- [Problem]:
A faithful transcription of all the entries below is needed, without the pictures.

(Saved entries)
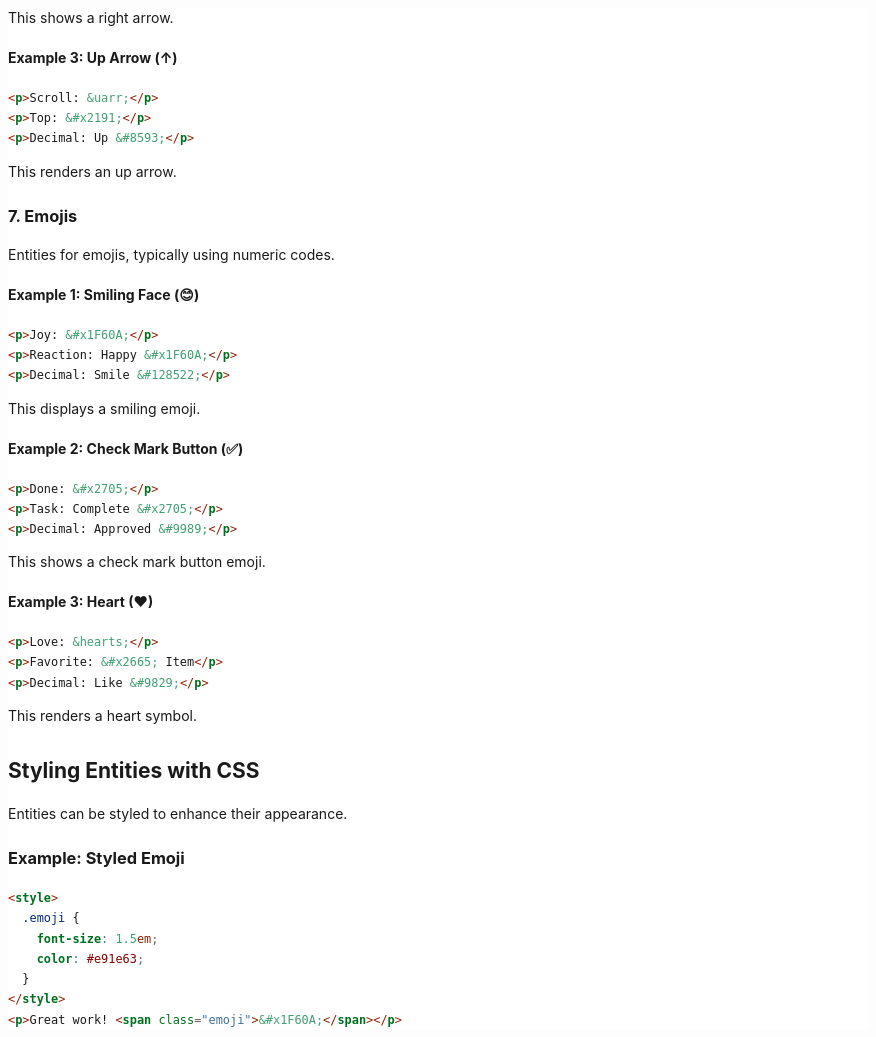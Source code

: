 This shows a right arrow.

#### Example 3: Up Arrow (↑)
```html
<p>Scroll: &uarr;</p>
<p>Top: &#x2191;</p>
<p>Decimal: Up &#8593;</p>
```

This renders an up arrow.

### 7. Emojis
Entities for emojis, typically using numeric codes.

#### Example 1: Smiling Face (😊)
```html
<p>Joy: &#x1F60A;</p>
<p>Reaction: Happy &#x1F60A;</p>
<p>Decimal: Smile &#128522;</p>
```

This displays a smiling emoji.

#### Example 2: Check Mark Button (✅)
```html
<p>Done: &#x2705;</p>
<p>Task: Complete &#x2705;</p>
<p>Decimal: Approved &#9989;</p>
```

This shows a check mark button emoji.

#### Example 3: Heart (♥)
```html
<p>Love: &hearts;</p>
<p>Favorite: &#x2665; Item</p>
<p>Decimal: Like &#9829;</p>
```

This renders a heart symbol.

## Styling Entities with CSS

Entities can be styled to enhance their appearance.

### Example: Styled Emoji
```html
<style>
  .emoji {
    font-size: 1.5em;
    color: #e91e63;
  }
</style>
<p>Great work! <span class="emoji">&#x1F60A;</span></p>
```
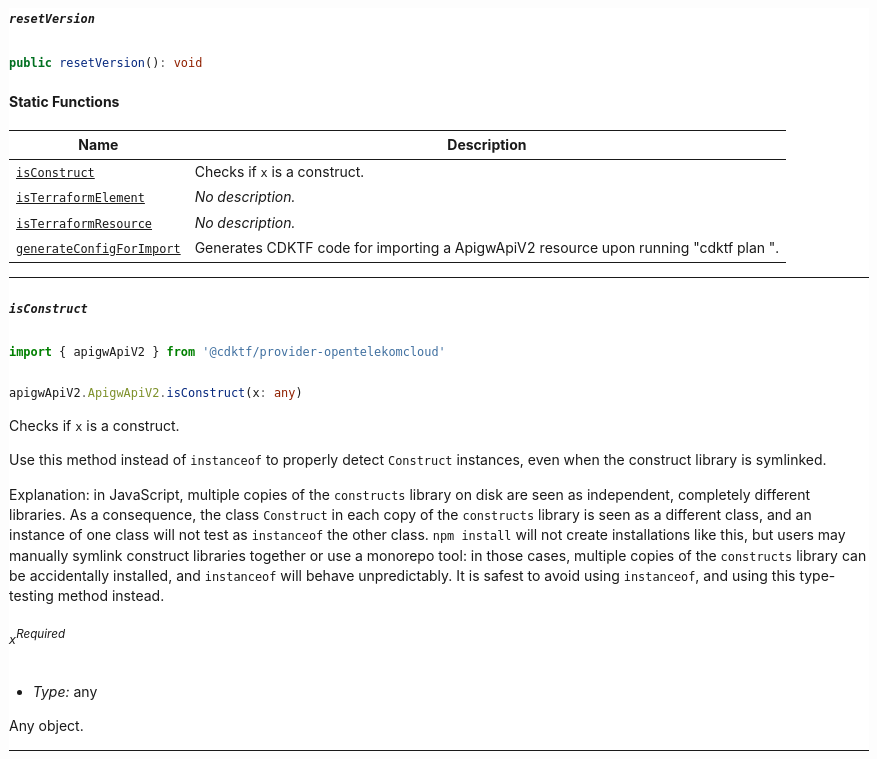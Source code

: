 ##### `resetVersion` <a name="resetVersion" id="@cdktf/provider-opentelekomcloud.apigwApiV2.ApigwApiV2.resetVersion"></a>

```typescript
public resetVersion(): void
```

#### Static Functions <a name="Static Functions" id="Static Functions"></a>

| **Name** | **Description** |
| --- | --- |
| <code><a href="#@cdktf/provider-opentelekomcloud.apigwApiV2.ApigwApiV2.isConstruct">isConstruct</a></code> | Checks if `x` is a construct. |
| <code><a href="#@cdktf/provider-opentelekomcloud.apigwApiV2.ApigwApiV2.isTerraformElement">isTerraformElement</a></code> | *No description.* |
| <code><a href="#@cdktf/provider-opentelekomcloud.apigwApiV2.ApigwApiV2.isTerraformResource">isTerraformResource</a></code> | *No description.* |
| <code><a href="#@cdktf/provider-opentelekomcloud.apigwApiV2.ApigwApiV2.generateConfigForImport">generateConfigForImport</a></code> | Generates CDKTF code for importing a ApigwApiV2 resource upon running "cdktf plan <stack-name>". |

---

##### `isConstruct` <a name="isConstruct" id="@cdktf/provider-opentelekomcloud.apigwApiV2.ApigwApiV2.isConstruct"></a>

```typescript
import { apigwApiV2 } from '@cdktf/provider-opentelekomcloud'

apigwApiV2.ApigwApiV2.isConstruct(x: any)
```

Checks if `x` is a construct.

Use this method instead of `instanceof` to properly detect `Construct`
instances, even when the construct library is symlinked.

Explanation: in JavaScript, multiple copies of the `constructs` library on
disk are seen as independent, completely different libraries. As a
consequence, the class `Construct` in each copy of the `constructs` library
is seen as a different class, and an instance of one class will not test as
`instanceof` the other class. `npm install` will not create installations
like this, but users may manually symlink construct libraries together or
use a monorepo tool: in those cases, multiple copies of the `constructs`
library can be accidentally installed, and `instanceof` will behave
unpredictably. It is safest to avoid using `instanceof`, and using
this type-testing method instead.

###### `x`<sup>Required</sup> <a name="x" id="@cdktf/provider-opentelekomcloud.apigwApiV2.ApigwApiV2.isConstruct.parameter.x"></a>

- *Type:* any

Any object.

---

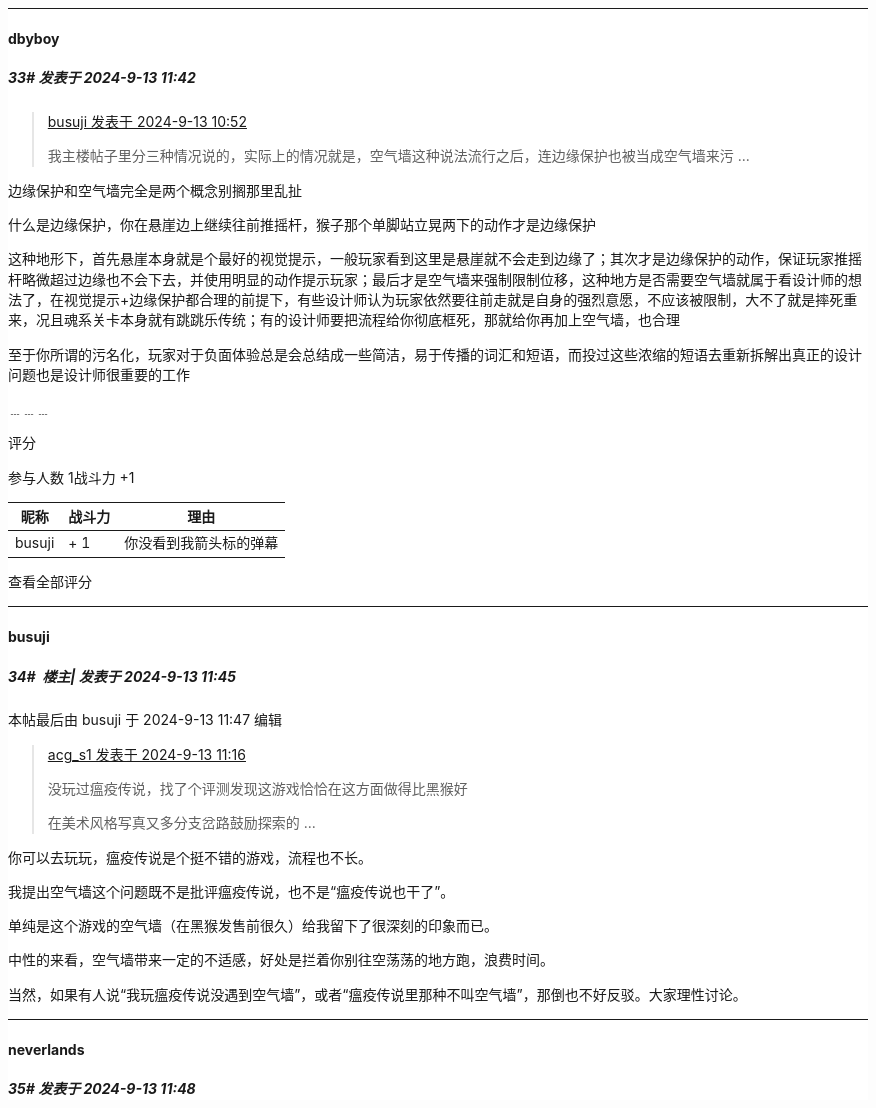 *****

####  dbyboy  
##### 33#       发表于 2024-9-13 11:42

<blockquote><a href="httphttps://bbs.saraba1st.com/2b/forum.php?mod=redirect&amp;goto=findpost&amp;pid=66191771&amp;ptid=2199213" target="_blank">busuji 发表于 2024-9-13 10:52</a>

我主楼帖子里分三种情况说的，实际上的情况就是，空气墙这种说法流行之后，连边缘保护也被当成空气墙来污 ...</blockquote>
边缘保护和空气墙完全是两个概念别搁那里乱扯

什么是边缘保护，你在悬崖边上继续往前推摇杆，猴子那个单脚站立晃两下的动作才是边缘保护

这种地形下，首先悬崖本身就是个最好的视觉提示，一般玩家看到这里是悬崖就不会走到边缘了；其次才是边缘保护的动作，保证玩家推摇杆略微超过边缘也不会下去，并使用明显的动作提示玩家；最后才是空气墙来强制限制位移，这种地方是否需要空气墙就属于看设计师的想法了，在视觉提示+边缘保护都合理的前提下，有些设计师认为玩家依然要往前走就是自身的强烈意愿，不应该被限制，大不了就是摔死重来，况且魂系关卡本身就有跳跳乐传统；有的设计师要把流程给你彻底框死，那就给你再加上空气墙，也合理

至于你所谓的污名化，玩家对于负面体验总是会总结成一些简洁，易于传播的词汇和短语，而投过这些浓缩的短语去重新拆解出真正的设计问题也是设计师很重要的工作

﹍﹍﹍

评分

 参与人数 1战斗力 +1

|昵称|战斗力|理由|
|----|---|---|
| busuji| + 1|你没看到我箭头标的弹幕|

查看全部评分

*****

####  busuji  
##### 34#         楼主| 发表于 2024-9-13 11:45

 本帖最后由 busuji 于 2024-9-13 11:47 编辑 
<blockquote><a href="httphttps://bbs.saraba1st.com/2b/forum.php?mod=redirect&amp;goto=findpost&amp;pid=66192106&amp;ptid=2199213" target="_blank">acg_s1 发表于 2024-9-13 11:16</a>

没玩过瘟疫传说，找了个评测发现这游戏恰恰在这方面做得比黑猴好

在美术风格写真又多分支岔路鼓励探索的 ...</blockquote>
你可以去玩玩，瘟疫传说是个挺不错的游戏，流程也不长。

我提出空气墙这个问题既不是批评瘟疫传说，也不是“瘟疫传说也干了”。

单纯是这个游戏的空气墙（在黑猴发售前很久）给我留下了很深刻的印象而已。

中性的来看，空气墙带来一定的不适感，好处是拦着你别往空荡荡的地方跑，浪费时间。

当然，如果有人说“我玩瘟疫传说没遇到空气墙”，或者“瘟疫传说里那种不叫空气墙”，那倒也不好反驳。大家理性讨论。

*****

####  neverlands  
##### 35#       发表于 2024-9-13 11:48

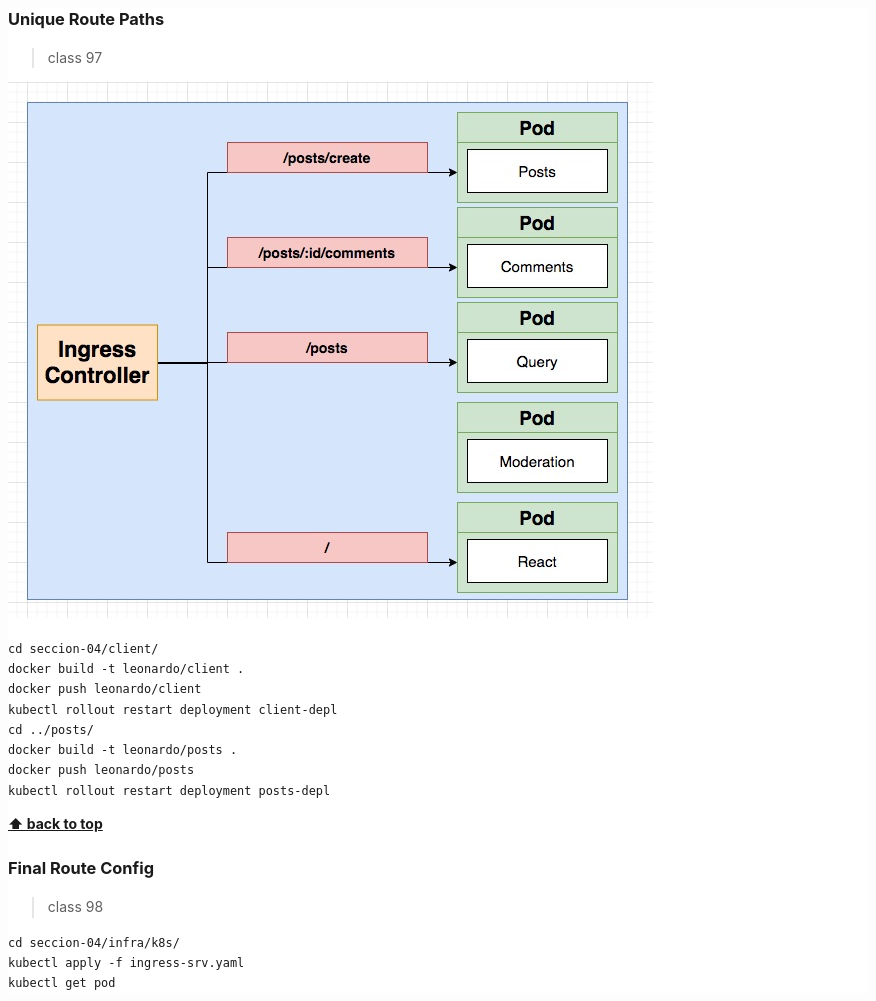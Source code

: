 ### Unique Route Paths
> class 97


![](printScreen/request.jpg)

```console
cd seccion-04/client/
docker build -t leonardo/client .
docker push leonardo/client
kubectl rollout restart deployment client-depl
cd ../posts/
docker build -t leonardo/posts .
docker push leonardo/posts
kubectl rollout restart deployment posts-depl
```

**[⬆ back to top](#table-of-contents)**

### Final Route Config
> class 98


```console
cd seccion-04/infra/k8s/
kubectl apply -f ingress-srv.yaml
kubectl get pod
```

- [Problem solution]:
Source code

: This shows a right arrow.

#### Example 3: Up Arrow (↑)
```html
<p>Scroll: &uarr;</p>
<p>Top: &#x2191;</p>
<p>Decimal: Up &#8593;</p>
```

This renders an up arrow.

### 7. Emojis
Entities for emojis, typically using numeric codes.

#### Example 1: Smiling Face (😊)
```html
<p>Joy: &#x1F60A;</p>
<p>Reaction: Happy &#x1F60A;</p>
<p>Decimal: Smile &#128522;</p>
```

This displays a smiling emoji.

#### Example 2: Check Mark Button (✅)
```html
<p>Done: &#x2705;</p>
<p>Task: Complete &#x2705;</p>
<p>Decimal: Approved &#9989;</p>
```

This shows a check mark button emoji.

#### Example 3: Heart (♥)
```html
<p>Love: &hearts;</p>
<p>Favorite: &#x2665; Item</p>
<p>Decimal: Like &#9829;</p>
```

This renders a heart symbol.

## Styling Entities with CSS

Entities can be styled to enhance their appearance.

### Example: Styled Emoji
```html
<style>
  .emoji {
    font-size: 1.5em;
    color: #e91e63;
  }
</style>
<p>Great work! <span class="emoji">&#x1F60A;</span></p>
```
Source code

: ##### `resetVersion` <a name="resetVersion" id="@cdktf/provider-opentelekomcloud.apigwApiV2.ApigwApiV2.resetVersion"></a>

```typescript
public resetVersion(): void
```

#### Static Functions <a name="Static Functions" id="Static Functions"></a>

| **Name** | **Description** |
| --- | --- |
| <code><a href="#@cdktf/provider-opentelekomcloud.apigwApiV2.ApigwApiV2.isConstruct">isConstruct</a></code> | Checks if `x` is a construct. |
| <code><a href="#@cdktf/provider-opentelekomcloud.apigwApiV2.ApigwApiV2.isTerraformElement">isTerraformElement</a></code> | *No description.* |
| <code><a href="#@cdktf/provider-opentelekomcloud.apigwApiV2.ApigwApiV2.isTerraformResource">isTerraformResource</a></code> | *No description.* |
| <code><a href="#@cdktf/provider-opentelekomcloud.apigwApiV2.ApigwApiV2.generateConfigForImport">generateConfigForImport</a></code> | Generates CDKTF code for importing a ApigwApiV2 resource upon running "cdktf plan <stack-name>". |

---

##### `isConstruct` <a name="isConstruct" id="@cdktf/provider-opentelekomcloud.apigwApiV2.ApigwApiV2.isConstruct"></a>

```typescript
import { apigwApiV2 } from '@cdktf/provider-opentelekomcloud'

apigwApiV2.ApigwApiV2.isConstruct(x: any)
```

Checks if `x` is a construct.

Use this method instead of `instanceof` to properly detect `Construct`
instances, even when the construct library is symlinked.

Explanation: in JavaScript, multiple copies of the `constructs` library on
disk are seen as independent, completely different libraries. As a
consequence, the class `Construct` in each copy of the `constructs` library
is seen as a different class, and an instance of one class will not test as
`instanceof` the other class. `npm install` will not create installations
like this, but users may manually symlink construct libraries together or
use a monorepo tool: in those cases, multiple copies of the `constructs`
library can be accidentally installed, and `instanceof` will behave
unpredictably. It is safest to avoid using `instanceof`, and using
this type-testing method instead.

###### `x`<sup>Required</sup> <a name="x" id="@cdktf/provider-opentelekomcloud.apigwApiV2.ApigwApiV2.isConstruct.parameter.x"></a>

- *Type:* any

Any object.

---

 *****

####  dbyboy  
##### 33#       发表于 2024-9-13 11:42

<blockquote><a href="httphttps://bbs.saraba1st.com/2b/forum.php?mod=redirect&amp;goto=findpost&amp;pid=66191771&amp;ptid=2199213" target="_blank">busuji 发表于 2024-9-13 10:52</a>

我主楼帖子里分三种情况说的，实际上的情况就是，空气墙这种说法流行之后，连边缘保护也被当成空气墙来污 ...</blockquote>
边缘保护和空气墙完全是两个概念别搁那里乱扯

什么是边缘保护，你在悬崖边上继续往前推摇杆，猴子那个单脚站立晃两下的动作才是边缘保护

这种地形下，首先悬崖本身就是个最好的视觉提示，一般玩家看到这里是悬崖就不会走到边缘了；其次才是边缘保护的动作，保证玩家推摇杆略微超过边缘也不会下去，并使用明显的动作提示玩家；最后才是空气墙来强制限制位移，这种地方是否需要空气墙就属于看设计师的想法了，在视觉提示+边缘保护都合理的前提下，有些设计师认为玩家依然要往前走就是自身的强烈意愿，不应该被限制，大不了就是摔死重来，况且魂系关卡本身就有跳跳乐传统；有的设计师要把流程给你彻底框死，那就给你再加上空气墙，也合理

至于你所谓的污名化，玩家对于负面体验总是会总结成一些简洁，易于传播的词汇和短语，而投过这些浓缩的短语去重新拆解出真正的设计问题也是设计师很重要的工作

﹍﹍﹍

评分

 参与人数 1战斗力 +1

|昵称|战斗力|理由|
|----|---|---|
| busuji| + 1|你没看到我箭头标的弹幕|

查看全部评分

*****

####  busuji  
##### 34#         楼主| 发表于 2024-9-13 11:45

 本帖最后由 busuji 于 2024-9-13 11:47 编辑 
<blockquote><a href="httphttps://bbs.saraba1st.com/2b/forum.php?mod=redirect&amp;goto=findpost&amp;pid=66192106&amp;ptid=2199213" target="_blank">acg_s1 发表于 2024-9-13 11:16</a>

没玩过瘟疫传说，找了个评测发现这游戏恰恰在这方面做得比黑猴好

在美术风格写真又多分支岔路鼓励探索的 ...</blockquote>
你可以去玩玩，瘟疫传说是个挺不错的游戏，流程也不长。

我提出空气墙这个问题既不是批评瘟疫传说，也不是“瘟疫传说也干了”。

单纯是这个游戏的空气墙（在黑猴发售前很久）给我留下了很深刻的印象而已。

中性的来看，空气墙带来一定的不适感，好处是拦着你别往空荡荡的地方跑，浪费时间。

当然，如果有人说“我玩瘟疫传说没遇到空气墙”，或者“瘟疫传说里那种不叫空气墙”，那倒也不好反驳。大家理性讨论。

*****

####  neverlands  
##### 35#       发表于 2024-9-13 11:48

Source code

: ### Unique Route Paths
> class 97


![](printScreen/request.jpg)

```console
cd seccion-04/client/
docker build -t leonardo/client .
docker push leonardo/client
kubectl rollout restart deployment client-depl
cd ../posts/
docker build -t leonardo/posts .
docker push leonardo/posts
kubectl rollout restart deployment posts-depl
```

**[⬆ back to top](#table-of-contents)**

### Final Route Config
> class 98


```console
cd seccion-04/infra/k8s/
kubectl apply -f ingress-srv.yaml
kubectl get pod
```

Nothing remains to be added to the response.